▸ Work to be completed:
Your answer should be one number: how many lines of the records hold the string "interval".

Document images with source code
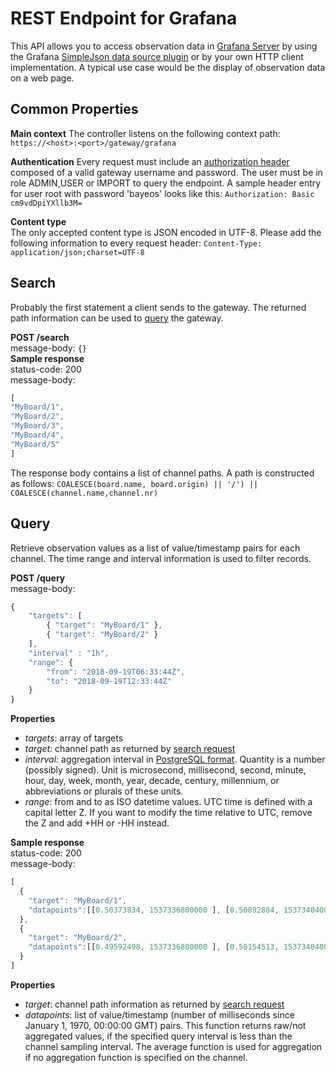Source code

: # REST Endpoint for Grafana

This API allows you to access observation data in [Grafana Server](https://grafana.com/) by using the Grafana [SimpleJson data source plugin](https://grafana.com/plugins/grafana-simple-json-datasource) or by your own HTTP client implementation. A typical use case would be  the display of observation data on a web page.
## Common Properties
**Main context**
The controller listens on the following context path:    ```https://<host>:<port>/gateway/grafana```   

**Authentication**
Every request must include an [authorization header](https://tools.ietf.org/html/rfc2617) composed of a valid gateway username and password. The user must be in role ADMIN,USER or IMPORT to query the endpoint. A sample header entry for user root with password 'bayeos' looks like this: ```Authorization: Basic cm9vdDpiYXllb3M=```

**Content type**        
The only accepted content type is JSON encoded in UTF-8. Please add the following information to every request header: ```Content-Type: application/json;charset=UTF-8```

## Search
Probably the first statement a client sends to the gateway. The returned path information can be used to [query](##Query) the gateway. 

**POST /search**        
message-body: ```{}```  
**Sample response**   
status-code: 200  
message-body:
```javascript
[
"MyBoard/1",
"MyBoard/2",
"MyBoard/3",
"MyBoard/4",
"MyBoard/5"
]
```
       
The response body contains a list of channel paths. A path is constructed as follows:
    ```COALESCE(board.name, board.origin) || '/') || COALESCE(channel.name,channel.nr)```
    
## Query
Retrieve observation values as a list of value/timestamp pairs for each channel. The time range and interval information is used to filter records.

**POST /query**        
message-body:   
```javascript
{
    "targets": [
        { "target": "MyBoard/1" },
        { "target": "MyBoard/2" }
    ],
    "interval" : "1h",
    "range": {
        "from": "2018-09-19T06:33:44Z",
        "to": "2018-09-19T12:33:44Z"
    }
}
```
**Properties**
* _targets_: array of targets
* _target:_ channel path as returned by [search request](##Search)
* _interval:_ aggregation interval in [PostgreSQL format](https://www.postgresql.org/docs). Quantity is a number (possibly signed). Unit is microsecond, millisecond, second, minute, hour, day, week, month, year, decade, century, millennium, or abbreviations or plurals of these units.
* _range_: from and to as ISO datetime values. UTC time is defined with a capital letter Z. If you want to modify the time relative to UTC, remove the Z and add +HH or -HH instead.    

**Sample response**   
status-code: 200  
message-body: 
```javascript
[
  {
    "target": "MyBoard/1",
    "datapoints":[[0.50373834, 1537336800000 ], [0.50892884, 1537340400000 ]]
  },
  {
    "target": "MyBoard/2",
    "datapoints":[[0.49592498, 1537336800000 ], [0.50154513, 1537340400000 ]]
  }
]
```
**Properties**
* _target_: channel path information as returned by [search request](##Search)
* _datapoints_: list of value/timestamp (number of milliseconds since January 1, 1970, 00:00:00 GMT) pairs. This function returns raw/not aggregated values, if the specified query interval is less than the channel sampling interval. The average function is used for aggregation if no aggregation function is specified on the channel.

▸ Completed exercise:
4